I have received a lot of replies to my job advert and after going through all the resumes and replies I have chosen a couple of writers [if ‘couple’ meant a dozen] that I think would fit the job well. For a job like this, a small amount of training is required. I know you are an experienced writer and all, but I require you to read an e-book that is similar to the content and tone I'm after. This position is a very laid back job and brings you great pay and incentives. You get to write about what you know and love, which itself is something you can’t put a price on.

So in order to be one of the chosen few for this job I need you to:

1. Get this e-book called – [Naturally I Won’t Be Advertising It Here!] which you can find at: [http://one-born-every-minute] I know that it costs around $10 and I'd like to provide it to you for free. But I simply can't due to copyright laws and creative commons laws. I’m sure you understand as a writer and wouldn’t want your work stolen or given away. The writer of that e-book is actually a great guy and a friend of mine [they might even share the same name...] so by paying for it you are helping out a fellow writer. And you’ll be able to afford two copies of his book in only one paid hour working for me. After the trial, I mean.

2. When you get the book, I need you to read it quickly - it’s pretty short so don’t worry, but it's still worth $10 of anybody’s money. Then write at least a 300 word article that summarizes what the e-book is all about, for the readers of my site [http://client's-nearly-empty-website]. And I need to know exactly how long it took you to write the article.

This will be your training and a test for this job – that way we save time. Training isn’t paid for - that way I save money. Good luck everyone and remember to submit the article to me by the 5th of February to be in with a great chance of employment. I’m expecting a lot of entries so write quickly and let’s do business! lol.

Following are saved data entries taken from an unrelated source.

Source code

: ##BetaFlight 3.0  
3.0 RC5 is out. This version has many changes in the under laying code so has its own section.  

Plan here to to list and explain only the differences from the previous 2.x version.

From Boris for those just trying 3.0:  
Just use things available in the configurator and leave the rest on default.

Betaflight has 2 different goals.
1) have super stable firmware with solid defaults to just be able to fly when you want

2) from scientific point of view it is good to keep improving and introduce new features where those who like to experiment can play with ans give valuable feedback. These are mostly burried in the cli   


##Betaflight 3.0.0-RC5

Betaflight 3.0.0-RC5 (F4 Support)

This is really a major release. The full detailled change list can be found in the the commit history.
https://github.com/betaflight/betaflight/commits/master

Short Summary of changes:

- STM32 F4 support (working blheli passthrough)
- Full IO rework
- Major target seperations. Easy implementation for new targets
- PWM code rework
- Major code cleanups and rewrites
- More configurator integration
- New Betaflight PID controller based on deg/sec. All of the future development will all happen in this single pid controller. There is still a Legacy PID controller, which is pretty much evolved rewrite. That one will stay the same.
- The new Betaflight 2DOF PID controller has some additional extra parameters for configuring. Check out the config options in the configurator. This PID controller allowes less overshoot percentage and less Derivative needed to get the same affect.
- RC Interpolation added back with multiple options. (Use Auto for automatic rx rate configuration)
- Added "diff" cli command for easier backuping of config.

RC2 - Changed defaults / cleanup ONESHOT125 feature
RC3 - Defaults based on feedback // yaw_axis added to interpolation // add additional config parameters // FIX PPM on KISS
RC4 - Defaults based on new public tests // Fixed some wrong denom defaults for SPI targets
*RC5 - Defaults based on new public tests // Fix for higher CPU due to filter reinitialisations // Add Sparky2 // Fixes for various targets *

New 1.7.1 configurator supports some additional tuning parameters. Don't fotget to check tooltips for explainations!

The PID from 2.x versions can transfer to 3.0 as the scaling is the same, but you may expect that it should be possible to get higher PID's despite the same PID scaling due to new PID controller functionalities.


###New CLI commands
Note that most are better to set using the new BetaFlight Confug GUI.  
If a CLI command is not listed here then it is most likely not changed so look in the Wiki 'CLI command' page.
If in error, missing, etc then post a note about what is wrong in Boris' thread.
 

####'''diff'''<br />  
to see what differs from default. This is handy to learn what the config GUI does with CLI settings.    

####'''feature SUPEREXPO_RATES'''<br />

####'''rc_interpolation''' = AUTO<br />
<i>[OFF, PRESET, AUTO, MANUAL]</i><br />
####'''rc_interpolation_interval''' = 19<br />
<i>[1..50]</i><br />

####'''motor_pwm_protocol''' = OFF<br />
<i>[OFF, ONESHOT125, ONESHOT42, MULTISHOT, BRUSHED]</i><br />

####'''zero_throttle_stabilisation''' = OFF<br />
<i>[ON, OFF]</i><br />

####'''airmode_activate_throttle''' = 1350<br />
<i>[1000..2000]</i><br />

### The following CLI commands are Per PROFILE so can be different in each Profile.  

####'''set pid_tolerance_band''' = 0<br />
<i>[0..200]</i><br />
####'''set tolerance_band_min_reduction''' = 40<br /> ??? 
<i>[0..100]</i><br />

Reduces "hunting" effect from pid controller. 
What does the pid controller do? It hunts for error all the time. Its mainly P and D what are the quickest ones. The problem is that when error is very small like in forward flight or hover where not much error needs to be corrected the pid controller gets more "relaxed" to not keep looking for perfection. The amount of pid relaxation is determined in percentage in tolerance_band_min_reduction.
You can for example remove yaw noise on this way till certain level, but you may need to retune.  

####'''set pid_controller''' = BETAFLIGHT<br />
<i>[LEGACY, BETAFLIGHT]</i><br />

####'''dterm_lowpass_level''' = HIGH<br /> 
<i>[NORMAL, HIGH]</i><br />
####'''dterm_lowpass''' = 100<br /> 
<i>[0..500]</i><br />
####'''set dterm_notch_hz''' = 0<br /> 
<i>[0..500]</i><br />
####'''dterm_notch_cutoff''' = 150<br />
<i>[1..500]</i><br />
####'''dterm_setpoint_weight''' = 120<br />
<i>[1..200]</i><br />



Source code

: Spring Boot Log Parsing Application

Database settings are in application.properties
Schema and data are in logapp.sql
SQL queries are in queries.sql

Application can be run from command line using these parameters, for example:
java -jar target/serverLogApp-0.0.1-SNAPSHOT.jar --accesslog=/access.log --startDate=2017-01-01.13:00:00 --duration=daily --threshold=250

And the client very kindly put everyone’s email address in CC so we could write to one another about what a great opportunity this could be. Not.

Here is my reply:

This is the most entertaining job offer I've had in a long while.

If I may:

1. Creative Commons specifically allows for the distribution of copyrightedworks: http://en.wikipedia.org/wiki/Creative_Commons_License

2. Plumbers don't so try-outs, carpenters don't do try-outs and shop assistants don't do try-outs. Neither does this writer. Money should flow to the writer and not from them. The idea that a writer ought to pay for the privilege of trying out (i.e. writing a piece for free) is ludicrous.

So thanks for the opportunity, but I'll pass this time.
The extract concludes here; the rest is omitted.